## Task inputs
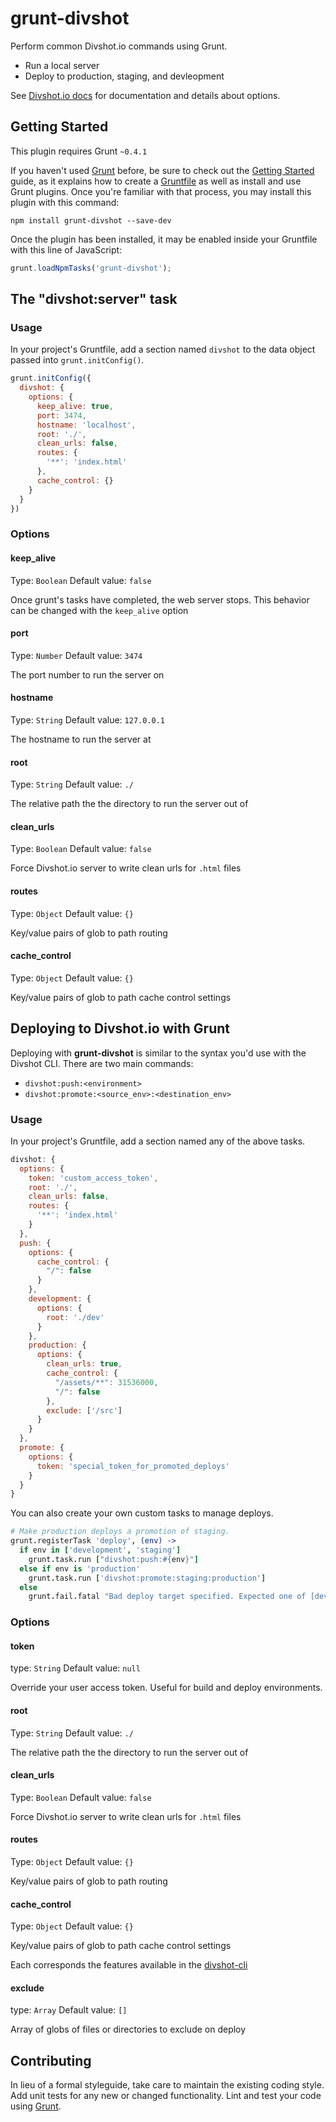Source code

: # grunt-divshot

Perform common Divshot.io commands using Grunt.

* Run a local server
* Deploy to production, staging, and devleopment

See [Divshot.io docs](http://docs.divshot.io/guides/configuration) for documentation and details about options.

## Getting Started
This plugin requires Grunt `~0.4.1`

If you haven't used [Grunt](http://gruntjs.com/) before, be sure to check out the [Getting Started](http://gruntjs.com/getting-started) guide, as it explains how to create a [Gruntfile](http://gruntjs.com/sample-gruntfile) as well as install and use Grunt plugins. Once you're familiar with that process, you may install this plugin with this command:

```shell
npm install grunt-divshot --save-dev
```

Once the plugin has been installed, it may be enabled inside your Gruntfile with this line of JavaScript:

```js
grunt.loadNpmTasks('grunt-divshot');
```

## The "divshot:server" task

### Usage
In your project's Gruntfile, add a section named `divshot` to the data object passed into `grunt.initConfig()`.

```js
grunt.initConfig({
  divshot: {
    options: {
      keep_alive: true,
      port: 3474,
      hostname: 'localhost',
      root: './',
      clean_urls: false,
      routes: {
        '**': 'index.html'
      },
      cache_control: {}
    }
  }
})
```

### Options

#### keep_alive
Type: `Boolean`
Default value: `false`

Once grunt's tasks have completed, the web server stops. This behavior can be changed with the `keep_alive` option

#### port
Type: `Number`
Default value: `3474`

The port number to run the server on

#### hostname
Type: `String`
Default value: `127.0.0.1`

The hostname to run the server at

#### root
Type: `String`
Default value: `./`

The relative path the the directory to run the server out of

#### clean_urls
Type: `Boolean`
Default value: `false`

Force Divshot.io server to write clean urls for `.html` files

#### routes
Type: `Object`
Default value: `{}`

Key/value pairs of glob to path routing

#### cache_control
Type: `Object`
Default value: `{}`

Key/value pairs of glob to path cache control settings

## Deploying to Divshot.io with Grunt

Deploying with **grunt-divshot** is similar to the syntax you'd use with the Divshot CLI. There are two main commands:

* `divshot:push:<environment>`
* `divshot:promote:<source_env>:<destination_env>`

### Usage
In your project's Gruntfile, add a section named any of the above tasks.

```js
divshot: {
  options: {
    token: 'custom_access_token',
    root: './',
    clean_urls: false,
    routes: {
      '**': 'index.html'
    }
  },
  push: {
    options: {
      cache_control: {
        "/": false
      }
    },
    development: {
      options: {
        root: './dev'
      }
    },
    production: {
      options: {
        clean_urls: true,
        cache_control: {
          "/assets/**": 31536000,
          "/": false
        },
        exclude: ['/src']
      }
    }
  },
  promote: {
    options: {
      token: 'special_token_for_promoted_deploys'
    }
  }
}
```

You can also create your own custom tasks to manage deploys.

```coffeescript
# Make production deploys a promotion of staging.
grunt.registerTask 'deploy', (env) ->
  if env in ['development', 'staging']
    grunt.task.run ["divshot:push:#{env}"]
  else if env is 'production'
    grunt.task.run ['divshot:promote:staging:production']
  else
    grunt.fail.fatal "Bad deploy target specified. Expected one of [development, staging, production] but got #{env}."
```

### Options

#### token
type: `String`
Default value: `null`

Override your user access token. Useful for build and deploy environments.

#### root
Type: `String`
Default value: `./`

The relative path the the directory to run the server out of

#### clean_urls
Type: `Boolean`
Default value: `false`

Force Divshot.io server to write clean urls for `.html` files

#### routes
Type: `Object`
Default value: `{}`

Key/value pairs of glob to path routing

#### cache_control
Type: `Object`
Default value: `{}`

Key/value pairs of glob to path cache control settings

Each corresponds the features available in the [divshot-cli](https://github.com/divshot/divshot-cli/blob/master/README.md#push)

#### exclude
type: `Array`
Default value: `[]`

Array of globs of files or directories to exclude on deploy

## Contributing
In lieu of a formal styleguide, take care to maintain the existing coding style. Add unit tests for any new or changed functionality. Lint and test your code using [Grunt](http://gruntjs.com/).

## Prompt
Output nothing but an exact retyping of the material, pictures excluded.

## Task answer
Source code

: # grunt-divshot

Perform common Divshot.io commands using Grunt.

* Run a local server
* Deploy to production, staging, and devleopment

See [Divshot.io docs](http://docs.divshot.io/guides/configuration) for documentation and details about options.

## Getting Started
This plugin requires Grunt `~0.4.1`

If you haven't used [Grunt](http://gruntjs.com/) before, be sure to check out the [Getting Started](http://gruntjs.com/getting-started) guide, as it explains how to create a [Gruntfile](http://gruntjs.com/sample-gruntfile) as well as install and use Grunt plugins. Once you're familiar with that process, you may install this plugin with this command:

```shell
npm install grunt-divshot --save-dev
```

Once the plugin has been installed, it may be enabled inside your Gruntfile with this line of JavaScript:

```js
grunt.loadNpmTasks('grunt-divshot');
```

## The "divshot:server" task

### Usage
In your project's Gruntfile, add a section named `divshot` to the data object passed into `grunt.initConfig()`.

```js
grunt.initConfig({
  divshot: {
    options: {
      keep_alive: true,
      port: 3474,
      hostname: 'localhost',
      root: './',
      clean_urls: false,
      routes: {
        '**': 'index.html'
      },
      cache_control: {}
    }
  }
})
```

### Options

#### keep_alive
Type: `Boolean`
Default value: `false`

Once grunt's tasks have completed, the web server stops. This behavior can be changed with the `keep_alive` option

#### port
Type: `Number`
Default value: `3474`

The port number to run the server on

#### hostname
Type: `String`
Default value: `127.0.0.1`

The hostname to run the server at

#### root
Type: `String`
Default value: `./`

The relative path the the directory to run the server out of

#### clean_urls
Type: `Boolean`
Default value: `false`

Force Divshot.io server to write clean urls for `.html` files

#### routes
Type: `Object`
Default value: `{}`

Key/value pairs of glob to path routing

#### cache_control
Type: `Object`
Default value: `{}`

Key/value pairs of glob to path cache control settings

## Deploying to Divshot.io with Grunt

Deploying with **grunt-divshot** is similar to the syntax you'd use with the Divshot CLI. There are two main commands:

* `divshot:push:<environment>`
* `divshot:promote:<source_env>:<destination_env>`

### Usage
In your project's Gruntfile, add a section named any of the above tasks.

```js
divshot: {
  options: {
    token: 'custom_access_token',
    root: './',
    clean_urls: false,
    routes: {
      '**': 'index.html'
    }
  },
  push: {
    options: {
      cache_control: {
        "/": false
      }
    },
    development: {
      options: {
        root: './dev'
      }
    },
    production: {
      options: {
        clean_urls: true,
        cache_control: {
          "/assets/**": 31536000,
          "/": false
        },
        exclude: ['/src']
      }
    }
  },
  promote: {
    options: {
      token: 'special_token_for_promoted_deploys'
    }
  }
}
```

You can also create your own custom tasks to manage deploys.

```coffeescript
# Make production deploys a promotion of staging.
grunt.registerTask 'deploy', (env) ->
  if env in ['development', 'staging']
    grunt.task.run ["divshot:push:#{env}"]
  else if env is 'production'
    grunt.task.run ['divshot:promote:staging:production']
  else
    grunt.fail.fatal "Bad deploy target specified. Expected one of [development, staging, production] but got #{env}."
```

### Options

#### token
type: `String`
Default value: `null`

Override your user access token. Useful for build and deploy environments.

#### root
Type: `String`
Default value: `./`

The relative path the the directory to run the server out of

#### clean_urls
Type: `Boolean`
Default value: `false`

Force Divshot.io server to write clean urls for `.html` files

#### routes
Type: `Object`
Default value: `{}`

Key/value pairs of glob to path routing

#### cache_control
Type: `Object`
Default value: `{}`

Key/value pairs of glob to path cache control settings

Each corresponds the features available in the [divshot-cli](https://github.com/divshot/divshot-cli/blob/master/README.md#push)

#### exclude
type: `Array`
Default value: `[]`

Array of globs of files or directories to exclude on deploy

## Contributing
In lieu of a formal styleguide, take care to maintain the existing coding style. Add unit tests for any new or changed functionality. Lint and test your code using [Grunt](http://gruntjs.com/).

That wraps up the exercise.